→ **DIRECTIONS FOR THIS TASK**: Find each line below containing the word "title" and copy it.

[Saved entries]
|---|

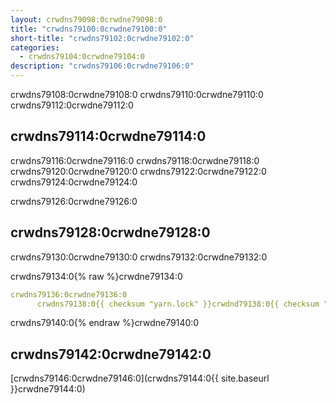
 ```yaml
---
layout: crwdns79098:0crwdne79098:0
title: "crwdns79100:0crwdne79100:0"
short-title: "crwdns79102:0crwdne79102:0"
categories:
  - crwdns79104:0crwdne79104:0
description: "crwdns79106:0crwdne79106:0"
---
```

crwdns79108:0crwdne79108:0 crwdns79110:0crwdne79110:0 crwdns79112:0crwdne79112:0

## crwdns79114:0crwdne79114:0

crwdns79116:0crwdne79116:0 crwdns79118:0crwdne79118:0 crwdns79120:0crwdne79120:0 crwdns79122:0crwdne79122:0 crwdns79124:0crwdne79124:0

crwdns79126:0crwdne79126:0

## crwdns79128:0crwdne79128:0

crwdns79130:0crwdne79130:0 crwdns79132:0crwdne79132:0

crwdns79134:0{% raw %}crwdne79134:0

```yaml
crwdns79136:0crwdne79136:0
      crwdns79138:0{{ checksum "yarn.lock" }}crwdnd79138:0{{ checksum "yarn.lock" }}crwdne79138:0
```

crwdns79140:0{% endraw %}crwdne79140:0

## crwdns79142:0crwdne79142:0

[crwdns79146:0crwdne79146:0](crwdns79144:0{{ site.baseurl }}crwdne79144:0)
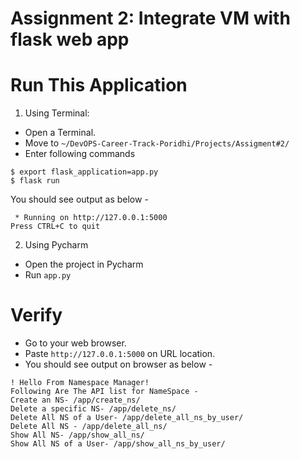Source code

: # Assignment 2: Integrate VM with flask web app

# Run This Application
1. Using Terminal:
- Open a Terminal.
- Move to `~/DevOPS-Career-Track-Poridhi/Projects/Assigment#2/`
- Enter following commands
```commandline
$ export flask_application=app.py
$ flask run
```
You should see output as below - 
```text
 * Running on http://127.0.0.1:5000
Press CTRL+C to quit
```

2. Using Pycharm
- Open the project in Pycharm
- Run `app.py`

# Verify 
- Go to your web browser.
- Paste `http://127.0.0.1:5000` on URL location.
- You should see output on browser as below -
```text
! Hello From Namespace Manager!
Following Are The API list for NameSpace -
Create an NS- /app/create_ns/
Delete a specific NS- /app/delete_ns/
Delete All NS of a User- /app/delete_all_ns_by_user/
Delete All NS - /app/delete_all_ns/
Show All NS- /app/show_all_ns/
Show All NS of a User- /app/show_all_ns_by_user/
```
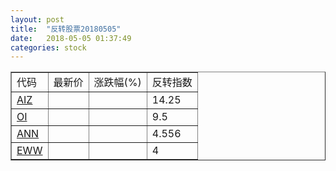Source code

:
 ```yaml
---
layout: post
title:  "反转股票20180505"
date:   2018-05-05 01:37:49
categories: stock
---
```


<script type="text/javascript">
var stockList = []
stockList.push('gb_aiz');
stockList.push('gb_oi');
stockList.push('gb_ann');
stockList.push('gb_eww');
</script>

<table border="1">
 <tr>
 <td>代码</td>
  <td>最新价</td>
  <td>涨跌幅(%)</td>
 <td>反转指数</td>
</tr>
  <tr id="aiz"><td><a href="http://stock.finance.sina.com.cn/usstock/quotes/AIZ.html" target="_blank">AIZ</a></td><td></td><td></td><td>14.25</td></tr>
  <tr id="oi"><td><a href="http://stock.finance.sina.com.cn/usstock/quotes/OI.html" target="_blank">OI</a></td><td></td><td></td><td>9.5</td></tr>
  <tr id="ann"><td><a href="http://stock.finance.sina.com.cn/usstock/quotes/ANN.html" target="_blank">ANN</a></td><td></td><td></td><td>4.556</td></tr>
  <tr id="eww"><td><a href="http://stock.finance.sina.com.cn/usstock/quotes/EWW.html" target="_blank">EWW</a></td><td></td><td></td><td>4</td></tr>
</table>
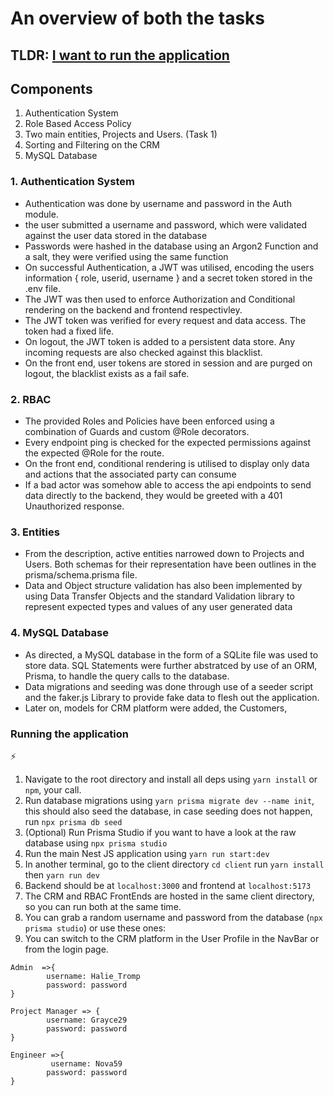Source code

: # An overview of both the tasks

## TLDR: [I want to run the application](#running-the-application)

## Components

1. Authentication System
2. Role Based Access Policy
3. Two main entities, Projects and Users. (Task 1)
4. Sorting and Filtering on the CRM
5. MySQL Database

### 1. Authentication System

- Authentication was done by username and password in the Auth module.
- the user submitted a username and password, which were validated against the user data stored in the database
- Passwords were hashed in the database using an Argon2 Function and a salt, they were verified using the same function
- On successful Authentication, a JWT was utilised, encoding the users information { role, userid, username } and a secret token stored in the .env file.
- The JWT was then used to enforce Authorization and Conditional rendering on the backend and frontend respectivley.
- The JWT token was verified for every request and data access. The token had a fixed life.
- On logout, the JWT token is added to a persistent data store. Any incoming requests are also checked against this blacklist.
- On the front end, user tokens are stored in session and are purged on logout, the blacklist exists as a fail safe.

### 2. RBAC

- The provided Roles and Policies have been enforced using a combination of Guards and custom @Role decorators.
- Every endpoint ping is checked for the expected permissions against the expected @Role for the route.
- On the front end, conditional rendering is utilised to display only data and actions that the associated party can consume
- If a bad actor was somehow able to access the api endpoints to send data directly to the backend, they would be greeted with a 401 Unauthorized response.

### 3. Entities

- From the description, active entities narrowed down to Projects and Users. Both schemas for their representation have been outlines in the prisma/schema.prisma file.
- Data and Object structure validation has also been implemented by using Data Transfer Objects and the standard Validation library to represent expected types and values of any user generated data

### 4. MySQL Database

- As directed, a MySQL database in the form of a SQLite file was used to store data. SQL Statements were further abstratced by use of an ORM, Prisma, to handle the query calls to the database.
- Data migrations and seeding was done through use of a seeder script and the faker.js Library to provide fake data to flesh out the application.
- Later on, models for CRM platform were added, the Customers,

### Running the application

⚡

1. Navigate to the root directory and install all deps using `yarn install` or `npm`, your call.
2. Run database migrations using `yarn prisma migrate dev --name init`, this should also seed the database, in case seeding does not happen, run `npx prisma db seed`
3. (Optional) Run Prisma Studio if you want to have a look at the raw database using `npx prisma studio`
4. Run the main Nest JS application using `yarn run start:dev`
5. In another terminal, go to the client directory `cd client` run `yarn install` then `yarn run dev`
6. Backend should be at `localhost:3000` and frontend at `localhost:5173`
7. The CRM and RBAC FrontEnds are hosted in the same client directory, so you can run both at the same time.
8. You can grab a random username and password from the database (`npx prisma studio`) or use these ones:
9. You can switch to the CRM platform in the User Profile in the NavBar or from the login page.

```
Admin  =>{
        username: Halie_Tromp
        password: password
}

Project Manager => {
        username: Grayce29
        password: password
}

Engineer =>{
         username: Nova59
        password: password
}
```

|---|

→ **PROBLEM SOLUTION**:
title: "crwdns79100:0crwdne79100:0"
short-title: "crwdns79102:0crwdne79102:0"
title:  "反转股票20180505"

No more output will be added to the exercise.